Dataset entries:
┄┄┄┄┄┄┄┄┄┄┄┄┄┄┄┄┄┄┄┄

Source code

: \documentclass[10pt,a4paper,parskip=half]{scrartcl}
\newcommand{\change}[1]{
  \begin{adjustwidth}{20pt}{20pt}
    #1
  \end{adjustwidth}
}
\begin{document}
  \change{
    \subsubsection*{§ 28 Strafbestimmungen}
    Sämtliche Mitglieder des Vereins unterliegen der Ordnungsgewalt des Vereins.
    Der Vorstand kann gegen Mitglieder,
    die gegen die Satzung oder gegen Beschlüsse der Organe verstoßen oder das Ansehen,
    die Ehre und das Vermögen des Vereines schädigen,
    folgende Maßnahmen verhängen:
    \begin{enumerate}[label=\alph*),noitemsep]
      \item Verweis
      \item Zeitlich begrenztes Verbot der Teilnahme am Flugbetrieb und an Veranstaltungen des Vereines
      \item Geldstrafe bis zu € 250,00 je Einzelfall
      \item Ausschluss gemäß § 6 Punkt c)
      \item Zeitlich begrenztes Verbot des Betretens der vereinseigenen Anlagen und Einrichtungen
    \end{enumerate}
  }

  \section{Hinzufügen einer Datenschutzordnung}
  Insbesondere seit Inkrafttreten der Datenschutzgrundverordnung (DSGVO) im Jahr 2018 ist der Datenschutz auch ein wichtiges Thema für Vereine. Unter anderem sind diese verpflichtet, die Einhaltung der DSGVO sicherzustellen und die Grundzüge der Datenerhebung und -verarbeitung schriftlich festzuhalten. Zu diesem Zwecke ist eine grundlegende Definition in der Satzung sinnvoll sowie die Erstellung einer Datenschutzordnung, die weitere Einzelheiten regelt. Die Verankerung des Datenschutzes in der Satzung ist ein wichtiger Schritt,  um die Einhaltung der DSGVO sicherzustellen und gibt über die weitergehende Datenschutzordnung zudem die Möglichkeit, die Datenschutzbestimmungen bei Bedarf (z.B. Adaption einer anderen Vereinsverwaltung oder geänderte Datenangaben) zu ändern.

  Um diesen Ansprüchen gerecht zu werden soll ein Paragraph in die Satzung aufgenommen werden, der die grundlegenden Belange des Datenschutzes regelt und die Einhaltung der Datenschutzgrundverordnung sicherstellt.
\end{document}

┄┄┄┄┄┄┄┄┄┄┄┄┄┄┄┄┄┄┄┄

» Work to complete
Please output the complete set of records above without any alteration.

» Reply to the task
Source code

: \documentclass[10pt,a4paper,parskip=half]{scrartcl}
\newcommand{\change}[1]{
  \begin{adjustwidth}{20pt}{20pt}
    #1
  \end{adjustwidth}
}
\begin{document}
  \change{
    \subsubsection*{§ 28 Strafbestimmungen}
    Sämtliche Mitglieder des Vereins unterliegen der Ordnungsgewalt des Vereins.
    Der Vorstand kann gegen Mitglieder,
    die gegen die Satzung oder gegen Beschlüsse der Organe verstoßen oder das Ansehen,
    die Ehre und das Vermögen des Vereines schädigen,
    folgende Maßnahmen verhängen:
    \begin{enumerate}[label=\alph*),noitemsep]
      \item Verweis
      \item Zeitlich begrenztes Verbot der Teilnahme am Flugbetrieb und an Veranstaltungen des Vereines
      \item Geldstrafe bis zu € 250,00 je Einzelfall
      \item Ausschluss gemäß § 6 Punkt c)
      \item Zeitlich begrenztes Verbot des Betretens der vereinseigenen Anlagen und Einrichtungen
    \end{enumerate}
  }

  \section{Hinzufügen einer Datenschutzordnung}
  Insbesondere seit Inkrafttreten der Datenschutzgrundverordnung (DSGVO) im Jahr 2018 ist der Datenschutz auch ein wichtiges Thema für Vereine. Unter anderem sind diese verpflichtet, die Einhaltung der DSGVO sicherzustellen und die Grundzüge der Datenerhebung und -verarbeitung schriftlich festzuhalten. Zu diesem Zwecke ist eine grundlegende Definition in der Satzung sinnvoll sowie die Erstellung einer Datenschutzordnung, die weitere Einzelheiten regelt. Die Verankerung des Datenschutzes in der Satzung ist ein wichtiger Schritt,  um die Einhaltung der DSGVO sicherzustellen und gibt über die weitergehende Datenschutzordnung zudem die Möglichkeit, die Datenschutzbestimmungen bei Bedarf (z.B. Adaption einer anderen Vereinsverwaltung oder geänderte Datenangaben) zu ändern.

  Um diesen Ansprüchen gerecht zu werden soll ein Paragraph in die Satzung aufgenommen werden, der die grundlegenden Belange des Datenschutzes regelt und die Einhaltung der Datenschutzgrundverordnung sicherstellt.
\end{document}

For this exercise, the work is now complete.